Let's try from a different angle, can you describe a buf[0,1,2,3]
state where forwarding an indirect table is not possible without
splitting it between many buffers?
> BORROWING RULES:
> ----------------
> To keep the design simple and predictable:
>
> 1. Each buf[i] can only borrow ONCE from buf[i+1]
> 2. After borrowing, svq->indirect.current_buf is set to buf[i+1]

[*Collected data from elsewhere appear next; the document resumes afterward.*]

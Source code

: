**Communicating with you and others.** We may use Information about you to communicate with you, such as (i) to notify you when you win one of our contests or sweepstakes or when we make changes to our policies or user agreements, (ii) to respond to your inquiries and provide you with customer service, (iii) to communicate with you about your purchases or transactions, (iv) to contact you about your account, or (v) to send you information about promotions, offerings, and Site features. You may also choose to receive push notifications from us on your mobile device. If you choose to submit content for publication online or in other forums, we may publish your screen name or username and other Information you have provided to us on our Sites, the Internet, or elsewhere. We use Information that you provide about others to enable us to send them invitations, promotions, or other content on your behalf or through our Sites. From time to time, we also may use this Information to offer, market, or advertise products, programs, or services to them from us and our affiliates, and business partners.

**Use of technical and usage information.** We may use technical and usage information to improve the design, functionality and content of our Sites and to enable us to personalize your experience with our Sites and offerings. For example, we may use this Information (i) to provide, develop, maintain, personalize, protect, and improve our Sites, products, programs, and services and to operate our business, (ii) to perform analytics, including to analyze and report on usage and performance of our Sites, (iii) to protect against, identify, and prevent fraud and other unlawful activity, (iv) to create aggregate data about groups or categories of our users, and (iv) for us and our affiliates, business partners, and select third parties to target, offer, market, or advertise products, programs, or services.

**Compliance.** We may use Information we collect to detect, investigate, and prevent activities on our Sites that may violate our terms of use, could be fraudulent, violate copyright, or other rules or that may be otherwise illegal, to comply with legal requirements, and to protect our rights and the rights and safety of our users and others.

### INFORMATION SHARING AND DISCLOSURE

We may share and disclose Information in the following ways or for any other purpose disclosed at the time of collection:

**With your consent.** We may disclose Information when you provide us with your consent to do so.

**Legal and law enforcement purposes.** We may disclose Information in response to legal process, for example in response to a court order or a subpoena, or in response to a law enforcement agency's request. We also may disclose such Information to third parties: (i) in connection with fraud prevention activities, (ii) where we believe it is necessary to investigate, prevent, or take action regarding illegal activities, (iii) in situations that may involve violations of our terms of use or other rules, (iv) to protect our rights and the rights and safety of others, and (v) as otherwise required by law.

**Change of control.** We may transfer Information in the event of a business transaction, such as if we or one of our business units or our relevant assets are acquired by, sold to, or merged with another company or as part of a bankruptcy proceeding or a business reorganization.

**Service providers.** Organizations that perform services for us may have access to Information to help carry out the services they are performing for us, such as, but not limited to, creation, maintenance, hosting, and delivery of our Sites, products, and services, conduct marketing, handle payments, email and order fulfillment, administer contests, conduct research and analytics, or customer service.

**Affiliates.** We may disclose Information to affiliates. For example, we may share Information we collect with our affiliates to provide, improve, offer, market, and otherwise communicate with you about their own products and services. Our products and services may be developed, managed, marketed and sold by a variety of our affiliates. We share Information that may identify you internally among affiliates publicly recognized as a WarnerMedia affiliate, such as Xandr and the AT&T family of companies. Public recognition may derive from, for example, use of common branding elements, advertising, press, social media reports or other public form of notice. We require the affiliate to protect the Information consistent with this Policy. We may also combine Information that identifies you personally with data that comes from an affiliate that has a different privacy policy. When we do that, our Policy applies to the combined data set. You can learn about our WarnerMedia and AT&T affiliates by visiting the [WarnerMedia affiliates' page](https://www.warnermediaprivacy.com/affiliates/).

> 3. Subsequent requests will use buf[i+1] as the starting point
>
> This ensures:
> - No complex multi-level borrowing chains
> - Predictable buffer rotation
> - Simple bookkeeping (only track borrowed_descs per buffer)
>
> Example flow:
>
> +-------------------------------------------------------------+
> | current_buf = 0 |
> | buf[0] needs to borrow from buf[1] |
> | -> borrow succeeds |
> | -> current_buf = 1 (next requests start from buf[1]) |
> | |
> | Later, buf[1] needs to borrow from buf[2] |
> | -> borrow succeeds |
> | -> current_buf = 2 (next requests start from buf[2]) |
> +-------------------------------------------------------------+
>
> DESIGN SUMMARY:
> ---------------
> +-------------------------------------------------------------+
> | 2*vq_size per buffer -> Reduces borrowing frequency |
> | (performance optimization) |
> +-------------------------------------------------------------+
> | Borrowing mechanism -> Handles edge cases when buffer |
> | is almost full but not empty |
> | (avoids descriptor waste) |
> +-------------------------------------------------------------+
> | One-time borrow rule -> Simple state management |
> | (current_buf moves to next) |
> +-------------------------------------------------------------+
>
> WHY NOT FIXED CHUNKS:
> ---------------------
> Fixed vq_size chunks would waste descriptors in the scenario above.
> The 2*vq_size capacity + borrowing allows:
>
> 1. Single request can use up to 2*vq_size descs (exceeding vq_size)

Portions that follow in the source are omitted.